Search the records for "Local" and copy each line that holds it.

Records shown START

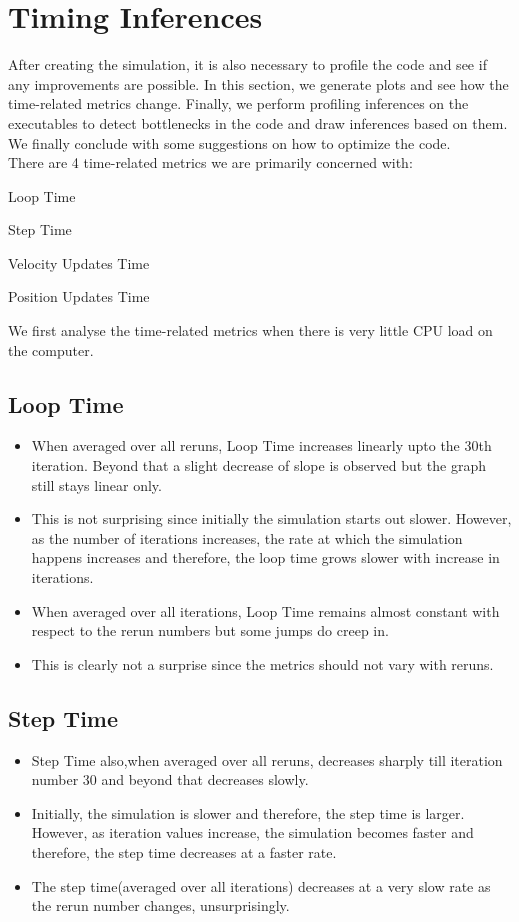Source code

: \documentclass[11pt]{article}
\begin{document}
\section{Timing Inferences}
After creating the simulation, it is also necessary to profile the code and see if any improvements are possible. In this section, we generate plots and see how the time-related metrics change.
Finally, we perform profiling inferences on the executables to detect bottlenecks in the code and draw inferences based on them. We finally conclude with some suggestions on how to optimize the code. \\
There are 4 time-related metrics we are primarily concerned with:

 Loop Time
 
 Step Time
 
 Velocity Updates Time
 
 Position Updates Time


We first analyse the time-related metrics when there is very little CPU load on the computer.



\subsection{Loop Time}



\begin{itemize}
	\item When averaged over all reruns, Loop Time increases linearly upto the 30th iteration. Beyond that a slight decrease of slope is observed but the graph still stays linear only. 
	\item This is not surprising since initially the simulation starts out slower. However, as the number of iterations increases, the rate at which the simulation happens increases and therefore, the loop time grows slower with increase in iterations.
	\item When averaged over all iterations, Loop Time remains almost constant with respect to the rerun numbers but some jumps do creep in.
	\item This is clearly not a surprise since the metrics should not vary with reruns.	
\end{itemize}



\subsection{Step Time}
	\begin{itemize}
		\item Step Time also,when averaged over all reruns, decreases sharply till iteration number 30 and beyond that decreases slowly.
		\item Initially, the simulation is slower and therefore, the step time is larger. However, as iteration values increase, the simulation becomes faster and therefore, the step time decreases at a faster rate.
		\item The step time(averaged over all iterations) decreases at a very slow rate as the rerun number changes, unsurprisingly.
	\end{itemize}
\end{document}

Records shown END
Records shown START

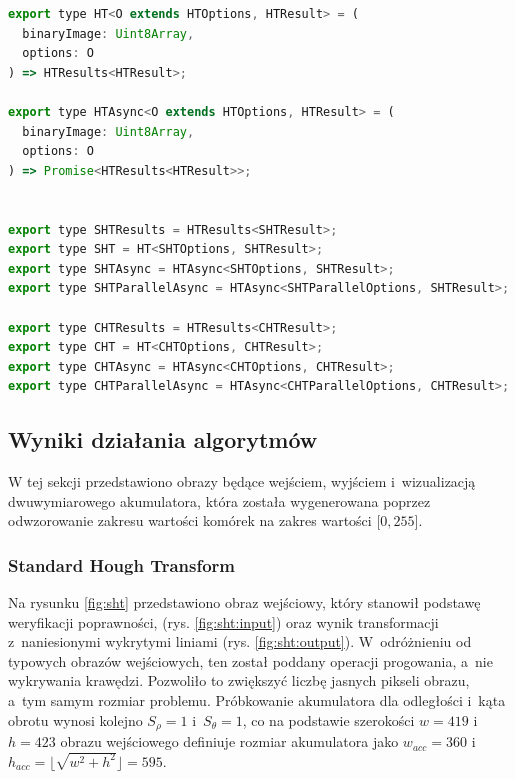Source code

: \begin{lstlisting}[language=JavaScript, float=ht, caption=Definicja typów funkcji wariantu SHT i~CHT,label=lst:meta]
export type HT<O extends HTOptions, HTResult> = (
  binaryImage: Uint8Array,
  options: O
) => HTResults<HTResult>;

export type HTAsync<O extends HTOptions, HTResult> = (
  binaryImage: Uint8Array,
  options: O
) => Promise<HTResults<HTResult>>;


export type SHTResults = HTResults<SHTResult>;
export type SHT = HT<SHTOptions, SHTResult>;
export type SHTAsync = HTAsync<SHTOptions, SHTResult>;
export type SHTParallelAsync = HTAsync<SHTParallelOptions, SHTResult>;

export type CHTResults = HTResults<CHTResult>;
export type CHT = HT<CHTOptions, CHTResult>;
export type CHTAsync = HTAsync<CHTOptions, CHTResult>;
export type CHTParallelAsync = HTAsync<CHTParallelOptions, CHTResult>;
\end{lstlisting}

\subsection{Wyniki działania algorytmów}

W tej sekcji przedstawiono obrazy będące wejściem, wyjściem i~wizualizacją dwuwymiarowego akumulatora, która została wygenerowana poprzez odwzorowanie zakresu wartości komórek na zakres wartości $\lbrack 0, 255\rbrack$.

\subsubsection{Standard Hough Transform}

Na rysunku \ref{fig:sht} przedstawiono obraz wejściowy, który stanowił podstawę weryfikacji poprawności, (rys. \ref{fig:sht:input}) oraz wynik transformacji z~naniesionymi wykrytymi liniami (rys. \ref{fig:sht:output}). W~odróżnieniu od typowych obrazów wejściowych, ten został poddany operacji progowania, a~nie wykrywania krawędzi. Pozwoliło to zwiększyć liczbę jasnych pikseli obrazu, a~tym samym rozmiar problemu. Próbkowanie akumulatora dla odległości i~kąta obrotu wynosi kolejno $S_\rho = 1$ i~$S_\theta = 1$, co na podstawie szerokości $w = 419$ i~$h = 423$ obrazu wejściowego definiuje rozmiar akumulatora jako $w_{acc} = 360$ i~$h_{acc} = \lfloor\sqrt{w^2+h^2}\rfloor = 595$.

Records shown END
Records shown START

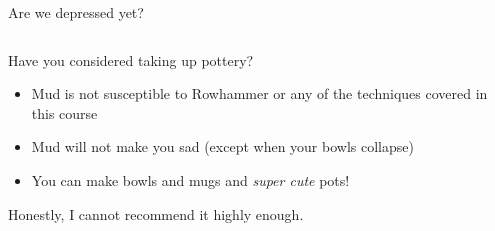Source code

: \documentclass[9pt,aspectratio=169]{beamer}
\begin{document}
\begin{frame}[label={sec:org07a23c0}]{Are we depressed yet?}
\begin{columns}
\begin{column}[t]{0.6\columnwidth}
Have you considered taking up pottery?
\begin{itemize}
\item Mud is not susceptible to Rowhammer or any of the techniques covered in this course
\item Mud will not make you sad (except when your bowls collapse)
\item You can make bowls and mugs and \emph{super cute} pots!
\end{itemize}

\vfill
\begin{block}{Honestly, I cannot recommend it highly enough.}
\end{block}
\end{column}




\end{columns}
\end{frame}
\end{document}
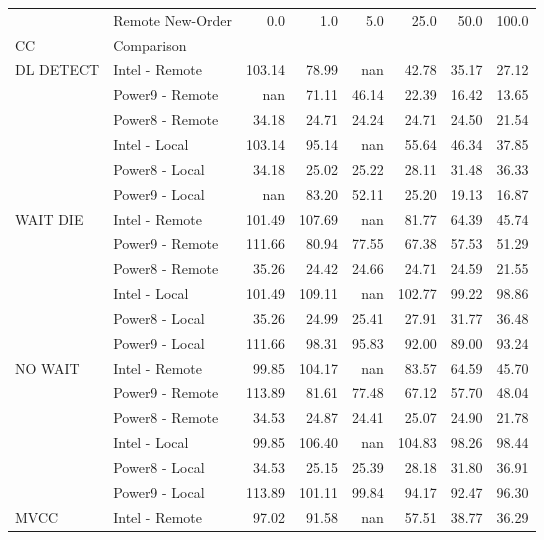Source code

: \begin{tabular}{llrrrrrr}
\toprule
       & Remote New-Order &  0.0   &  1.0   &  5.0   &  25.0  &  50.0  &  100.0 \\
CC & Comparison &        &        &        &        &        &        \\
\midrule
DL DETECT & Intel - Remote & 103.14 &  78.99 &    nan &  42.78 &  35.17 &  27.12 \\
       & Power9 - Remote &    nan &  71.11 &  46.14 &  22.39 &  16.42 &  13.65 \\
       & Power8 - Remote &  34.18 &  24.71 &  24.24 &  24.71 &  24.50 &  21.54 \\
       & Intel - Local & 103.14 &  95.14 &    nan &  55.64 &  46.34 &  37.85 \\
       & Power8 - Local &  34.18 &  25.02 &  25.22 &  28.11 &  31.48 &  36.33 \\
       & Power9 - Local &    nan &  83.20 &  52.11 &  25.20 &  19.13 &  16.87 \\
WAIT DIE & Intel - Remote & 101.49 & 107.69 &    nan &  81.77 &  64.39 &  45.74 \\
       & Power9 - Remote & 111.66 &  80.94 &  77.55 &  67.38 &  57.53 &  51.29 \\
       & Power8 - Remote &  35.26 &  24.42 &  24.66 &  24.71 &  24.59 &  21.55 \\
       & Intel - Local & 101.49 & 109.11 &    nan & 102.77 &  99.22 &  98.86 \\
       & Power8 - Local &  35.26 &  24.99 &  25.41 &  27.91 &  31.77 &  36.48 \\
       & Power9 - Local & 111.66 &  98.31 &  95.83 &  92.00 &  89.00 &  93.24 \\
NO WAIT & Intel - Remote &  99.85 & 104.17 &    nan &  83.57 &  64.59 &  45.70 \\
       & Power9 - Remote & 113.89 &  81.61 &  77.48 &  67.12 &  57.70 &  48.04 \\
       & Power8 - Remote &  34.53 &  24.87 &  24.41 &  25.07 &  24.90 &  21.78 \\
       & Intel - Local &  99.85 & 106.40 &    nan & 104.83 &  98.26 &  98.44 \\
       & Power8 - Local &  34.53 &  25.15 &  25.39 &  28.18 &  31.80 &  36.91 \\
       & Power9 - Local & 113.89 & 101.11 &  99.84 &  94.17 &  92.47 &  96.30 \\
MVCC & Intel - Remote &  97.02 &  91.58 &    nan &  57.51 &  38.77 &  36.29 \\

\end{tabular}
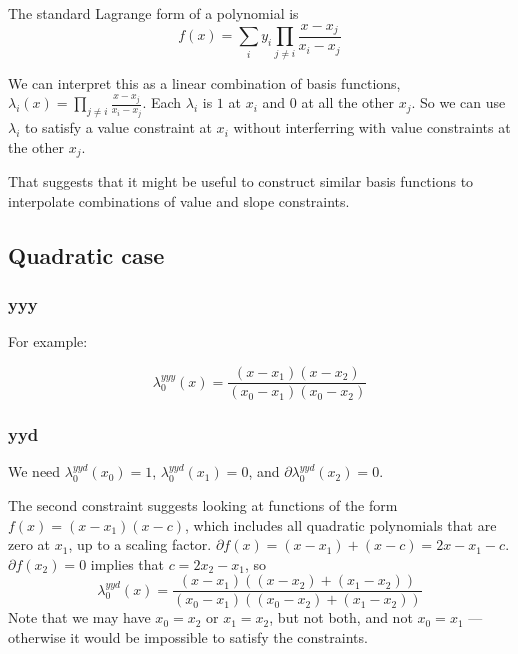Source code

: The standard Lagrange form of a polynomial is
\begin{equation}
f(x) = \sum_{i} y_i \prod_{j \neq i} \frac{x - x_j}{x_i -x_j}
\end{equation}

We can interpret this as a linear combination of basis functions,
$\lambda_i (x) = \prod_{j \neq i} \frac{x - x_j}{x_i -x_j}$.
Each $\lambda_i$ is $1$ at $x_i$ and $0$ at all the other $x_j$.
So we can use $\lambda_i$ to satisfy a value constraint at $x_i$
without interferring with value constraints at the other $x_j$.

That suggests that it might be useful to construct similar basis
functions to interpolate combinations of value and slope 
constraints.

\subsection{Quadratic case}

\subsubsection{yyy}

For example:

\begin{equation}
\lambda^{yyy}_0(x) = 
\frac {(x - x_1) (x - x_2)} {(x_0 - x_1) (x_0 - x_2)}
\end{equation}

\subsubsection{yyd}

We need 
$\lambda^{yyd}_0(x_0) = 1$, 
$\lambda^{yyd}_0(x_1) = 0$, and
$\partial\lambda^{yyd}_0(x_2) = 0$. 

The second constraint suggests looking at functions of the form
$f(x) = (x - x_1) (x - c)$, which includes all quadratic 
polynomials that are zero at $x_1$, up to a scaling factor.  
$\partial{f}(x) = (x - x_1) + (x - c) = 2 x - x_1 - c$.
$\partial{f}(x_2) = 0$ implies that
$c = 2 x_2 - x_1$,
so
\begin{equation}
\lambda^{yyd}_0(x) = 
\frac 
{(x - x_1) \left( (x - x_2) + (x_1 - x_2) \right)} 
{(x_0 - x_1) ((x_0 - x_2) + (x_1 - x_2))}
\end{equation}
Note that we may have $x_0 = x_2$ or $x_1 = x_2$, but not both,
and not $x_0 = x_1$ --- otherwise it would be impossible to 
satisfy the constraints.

Records shown END

## Task answer
       & Intel - Local & 103.14 &  95.14 &    nan &  55.64 &  46.34 &  37.85 \\
       & Power8 - Local &  34.18 &  25.02 &  25.22 &  28.11 &  31.48 &  36.33 \\
       & Power9 - Local &    nan &  83.20 &  52.11 &  25.20 &  19.13 &  16.87 \\
       & Intel - Local & 101.49 & 109.11 &    nan & 102.77 &  99.22 &  98.86 \\
       & Power8 - Local &  35.26 &  24.99 &  25.41 &  27.91 &  31.77 &  36.48 \\
       & Power9 - Local & 111.66 &  98.31 &  95.83 &  92.00 &  89.00 &  93.24 \\
       & Intel - Local &  99.85 & 106.40 &    nan & 104.83 &  98.26 &  98.44 \\
       & Power8 - Local &  34.53 &  25.15 &  25.39 &  28.18 &  31.80 &  36.91 \\
       & Power9 - Local & 113.89 & 101.11 &  99.84 &  94.17 &  92.47 &  96.30 \\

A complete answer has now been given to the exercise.